Si giunse così all'ultimatum austriaco del 23 luglio. Qualche giorno prima Hartwig, resosi conto del pericolo, aveva suggerito ai governanti serbi di compiere un atto di buona volontà, sciogliendo spontaneamente la "Mano nera". Ma un infarto lo aveva colto mentre era a colloquio con l'ambasciatore austriaco e la sua morte aveva dato via libera ai "falchi". L'ultimatum sembrava dar loro ragione. L'Austria chiedeva la consegna di Tankosic e di altri, la condanna di tutti gli ufficiali della "Mano nera" (da pubblicare sull'ordine del giorno delle forze armate), la repressione di ogni propaganda antiaustriaca e la partecipazione di ufficiali austro-ungarici alle indagini sull'attentato e i suoi mandanti. Il tempo per la risposta era di 48 ore.

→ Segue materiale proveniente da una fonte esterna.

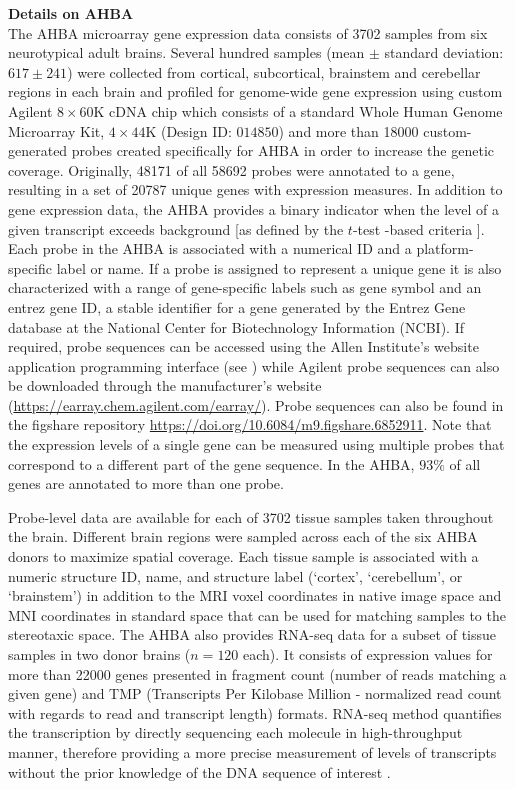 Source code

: \documentclass[10pt,A4]{article}
\begin{document}
\textbf{Details on AHBA}\\
The AHBA microarray gene expression data consists of \num{3702} samples from six  neurotypical adult brains. Several hundred samples (mean $\pm$ standard deviation: $617 \pm 241$) were collected from cortical, subcortical, brainstem and cerebellar regions in each brain and profiled for genome-wide gene expression using custom Agilent $8\times60$K cDNA chip which consists of a standard Whole Human Genome Microarray Kit, $4\times44$K (Design ID: $014850$) and more than \num{18000} custom-generated probes created specifically for AHBA in order to increase the genetic coverage. Originally, \num{48171} of all \num{58692} probes were annotated to a gene, resulting in a set of \num{20787} unique genes with expression measures. In addition to gene expression data, the AHBA provides a binary indicator when the level of a given transcript exceeds background [as defined by the $t$-test -based criteria \citep{AHBAdoc}].
Each probe in the AHBA is associated with a numerical ID and a platform-specific label or name. If a probe is assigned to represent a unique gene it is also characterized with a range of gene-specific labels such as gene symbol and an entrez gene ID, a stable identifier for a gene generated by the Entrez Gene database at the National Center for Biotechnology Information (NCBI). If required, probe sequences can be accessed using the Allen Institute’s website application programming interface (see ) while Agilent probe sequences can also be downloaded through the manufacturer's website (\url{https://earray.chem.agilent.com/earray/}). Probe sequences can also be found in the figshare repository \url{https://doi.org/10.6084/m9.figshare.6852911}. Note that the expression levels of a single gene can be measured using multiple probes that correspond to a different part of the gene sequence. In the AHBA, $93\%$ of all genes are annotated to more than one probe.

Probe-level data are available for each of \num{3702} tissue samples taken throughout the brain. Different brain regions were sampled across each of the six AHBA donors to maximize spatial coverage. Each tissue sample is associated with a numeric structure ID, name, and structure label (`cortex', `cerebellum', or `brainstem') in addition to the MRI voxel coordinates in native image space and MNI coordinates in standard space that can be used for matching samples to the stereotaxic space. The AHBA also provides RNA-seq data for a subset of tissue samples in two donor brains ($n=120$ each). It consists of expression values for more than \num{22000} genes presented in fragment count (number of reads matching a given gene) and TMP (Transcripts Per Kilobase Million - normalized read count with regards to read and transcript length) formats. RNA-seq method quantifies the transcription by directly sequencing each molecule in high-throughput manner, therefore providing a more precise measurement of levels of transcripts without the prior knowledge of the DNA sequence of interest \citep{Wang2009}.
\end{document}
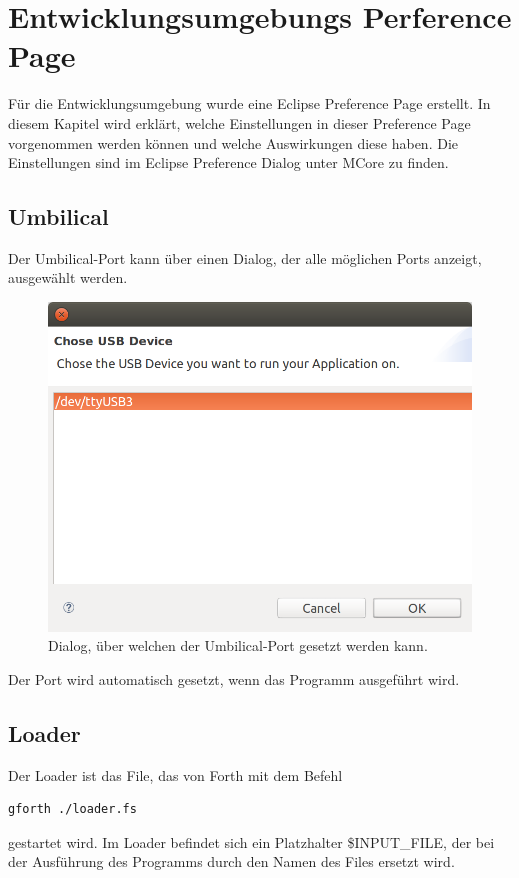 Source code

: \chapter{Entwicklungsumgebungs Perference Page}
\label{chap:settings}
Für die Entwicklungsumgebung wurde eine Eclipse Preference Page erstellt. In diesem Kapitel wird erklärt, welche Einstellungen in dieser Preference Page vorgenommen werden können und welche Auswirkungen diese haben. Die Einstellungen sind im Eclipse Preference Dialog unter MCore zu finden.
\section{Umbilical}

Der Umbilical-Port kann über einen Dialog, der alle möglichen Ports anzeigt, ausgewählt werden.

\begin{figure}[H]
	\centering
		\includegraphics[scale=0.3]{idesettings/umbilical.png}
		\caption{Dialog, über welchen der Umbilical-Port gesetzt werden kann.}
		\label{fig:umbilicalport}
\end{figure}

Der Port wird automatisch gesetzt, wenn das Programm ausgeführt wird. 

\section{Loader}

Der Loader ist das File, das von Forth mit dem Befehl
%
\begin{verbatim}
gforth ./loader.fs
\end{verbatim}
%
gestartet wird. Im Loader befindet sich ein Platzhalter \$INPUT\_FILE, der bei der Ausführung des Programms durch den Namen des Files ersetzt wird.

A Berlino, il Cancelliere von Bethmann Hollweg - l'uomo dell'assegno in bianco - propose una mediazione. A Pietroburgo il ministro degli Esteri Sazonov, che aveva già deciso il pieno appoggio alla Serbia, aggirò la proposta lanciando l'idea di una conferenza internazionale. A Londra, il ministro degli Esteri Sir Edward Grey, cercò di ottenere dai Serbi una risposta conciliante: "Se la guerra scoppierà, sarà la maggior catastrofe che abbia mai colpito il mondo", confidò all'ambasciatore tedesco, principe von Lichnowsky, che la pensava allo stesso modo.

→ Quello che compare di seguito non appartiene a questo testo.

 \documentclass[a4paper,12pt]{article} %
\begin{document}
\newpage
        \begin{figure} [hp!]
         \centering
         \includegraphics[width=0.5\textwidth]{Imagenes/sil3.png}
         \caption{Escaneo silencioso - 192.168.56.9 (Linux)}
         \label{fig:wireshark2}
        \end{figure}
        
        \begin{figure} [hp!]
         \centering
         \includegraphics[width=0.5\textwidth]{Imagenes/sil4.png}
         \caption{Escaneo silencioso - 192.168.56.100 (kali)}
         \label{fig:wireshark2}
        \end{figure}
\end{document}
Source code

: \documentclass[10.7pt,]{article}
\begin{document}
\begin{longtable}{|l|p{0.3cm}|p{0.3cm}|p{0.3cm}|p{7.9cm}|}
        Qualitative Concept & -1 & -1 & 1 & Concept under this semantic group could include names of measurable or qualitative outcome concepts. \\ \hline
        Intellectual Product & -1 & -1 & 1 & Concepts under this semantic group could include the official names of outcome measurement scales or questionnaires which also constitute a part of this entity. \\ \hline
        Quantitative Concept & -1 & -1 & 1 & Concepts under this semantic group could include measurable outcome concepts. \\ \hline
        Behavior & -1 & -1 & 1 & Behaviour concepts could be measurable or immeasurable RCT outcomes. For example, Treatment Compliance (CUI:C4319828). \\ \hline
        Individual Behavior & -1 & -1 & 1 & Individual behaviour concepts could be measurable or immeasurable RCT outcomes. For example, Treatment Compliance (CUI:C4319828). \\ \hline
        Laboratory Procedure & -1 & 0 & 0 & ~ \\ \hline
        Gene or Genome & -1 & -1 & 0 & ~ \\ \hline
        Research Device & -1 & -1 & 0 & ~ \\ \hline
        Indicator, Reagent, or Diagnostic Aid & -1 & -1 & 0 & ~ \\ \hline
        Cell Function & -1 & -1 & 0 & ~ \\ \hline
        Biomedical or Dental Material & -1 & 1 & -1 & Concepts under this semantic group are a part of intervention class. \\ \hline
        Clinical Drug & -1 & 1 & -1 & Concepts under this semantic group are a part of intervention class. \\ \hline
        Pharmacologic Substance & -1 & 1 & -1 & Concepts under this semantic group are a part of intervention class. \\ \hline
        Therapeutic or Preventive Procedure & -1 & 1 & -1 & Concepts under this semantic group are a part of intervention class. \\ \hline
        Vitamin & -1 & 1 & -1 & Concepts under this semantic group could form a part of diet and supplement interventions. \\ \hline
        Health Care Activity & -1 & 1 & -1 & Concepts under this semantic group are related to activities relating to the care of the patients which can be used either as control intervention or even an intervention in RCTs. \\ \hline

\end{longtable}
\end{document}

La risposta di Pasic corrispose all'incirca alle richieste inglesi: la Serbia accettava tutte le condizioni tranne due (riguardanti l'intervento di ufficiali austriaci a Belgrado) sulle quali però era pronta a trattare. Ma Berchtold e Hotzendorff volevano ormai la guerra. La risposta fu dichiarata insoddisfacente. L'ambasciatore austriaco lasciò Belgrado. Francesco Giuseppe, stando a quanto narra il conte Corti, ebbe un istante di resipiscenza: "la rottura dei rapporti diplomatici non significa ancora la guerra". Ma la Serbia mobilitò e quel "gesto di sfida" ruppe ogni indugio. Poche ore dopo anche l'imperatore firmò l'ordine di mobilitazione. Il 28 luglio l'Austria dichiarò guerra alla Serbia: "Ho fede nell'onnipotente affinché conceda la vittoria alle nostre armi", diceva il proclama di Francesco Giuseppe. La Russia mobilitò e la Germania dichiarò guerra alla Russia: l'assegno in bianco fu pagato e il cannone tuonò in tutta Europa.

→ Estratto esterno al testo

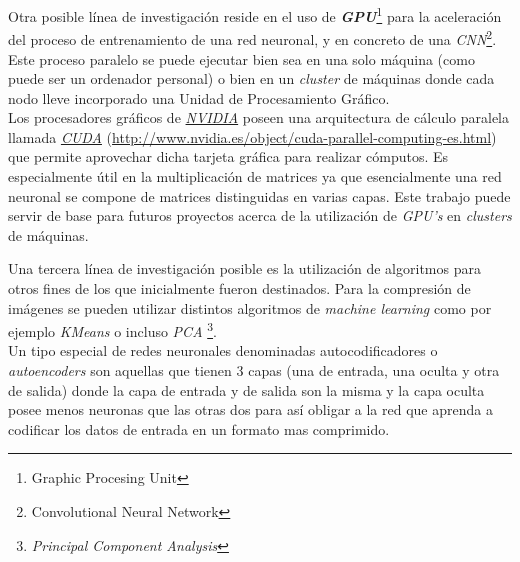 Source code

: Otra posible línea de investigación reside en el uso de \textbf{\textit{GPU}}\footnote{Graphic Procesing 
Unit} para la aceleración del proceso de entrenamiento de una red neuronal, y en concreto 
de una \textit{CNN}\footnote{Convolutional Neural Network}. 
Este proceso paralelo se puede ejecutar bien sea en una solo máquina (como puede ser un ordenador personal) 
o bien en un \textit{cluster} de máquinas donde cada nodo lleve incorporado una Unidad de Procesamiento Gráfico. \\
Los procesadores gráficos de \href{http://www.nvidia.es/page/home.html}{\textit{NVIDIA}} poseen una 
arquitectura de cálculo paralela llamada \href{http://www.nvidia.es/object/cuda-parallel-computing-es.html}{\textit{CUDA}}
(\url{http://www.nvidia.es/object/cuda-parallel-computing-es.html})
 que permite aprovechar dicha tarjeta gráfica para realizar cómputos. Es especialmente útil en la multiplicación 
de matrices ya que esencialmente una red neuronal se compone de matrices distinguidas en varias capas.
Este trabajo puede servir de base para futuros proyectos acerca de la utilización de \textit{GPU's} en 
\textit{clusters} de máquinas.
\newline

Una tercera línea de investigación posible es la utilización de algoritmos para otros fines de los que
inicialmente fueron destinados. Para la compresión de imágenes se pueden utilizar distintos algoritmos de
\textit{machine learning} como por ejemplo \textit{KMeans} o incluso \textit{PCA}
\footnote{\textit{Principal Component Analysis}}.\\
Un tipo especial de redes neuronales denominadas autocodificadores o \textit{autoencoders} son aquellas que
tienen 3 capas (una de entrada, una oculta y otra de salida) donde la capa de entrada y de salida son la misma
y la capa oculta posee menos neuronas que las otras dos para así obligar a la red que aprenda a codificar los
datos de entrada en un formato mas comprimido.


\clearpage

Si combatteva da più di tre mesi quando finì il processo contro gli attentatori di Sarajevo, passati ormai in secondo piano. Quatto furono condannati a morte, altri tre, minorenni, ebbero vent'anni. Princip era uno di loro, ma non voleva vivere. Tentò di impiccarsi in carcere e morì all'ospedale il 28 aprile 1918, sei mesi prima del crollo dell'Austria-Ungheria. Gli Jugoslavi lo celebrarono eroe e su di lui fiorì una letteratura. Le impronte delle sue scarpe vennero impresse nel cemento del marciapiede, nel punto in cui aveva compiuto l'attentato. In realtà egli fu - forse più di ogni altro personaggio della storia - uno strumento del destino. Un episodio poco noto, narrato da Borivoje Jevtic, rivela uno dei tratti fondamentali della sua personalità: prima dell'attentato, quando le manovre erano ancora in corso, Francesco Ferdinando e la moglie si erano recati in forma privata al bazar di Sarajevo per acquistare oggetti d'antiquariato. Tra la folla che li aveva riconosciuti c'era, per caso, anche Gavrilo Princip, che si era trovato così faccia a faccia con l'odiato Asburgo. Portava la pistola e avrebbe potuto ucciderlo con estrema facilità. Ma gli ordini del colonnello Dimitrievic-"Apis" erano diversi, e lui non si sentì di trasgredirli.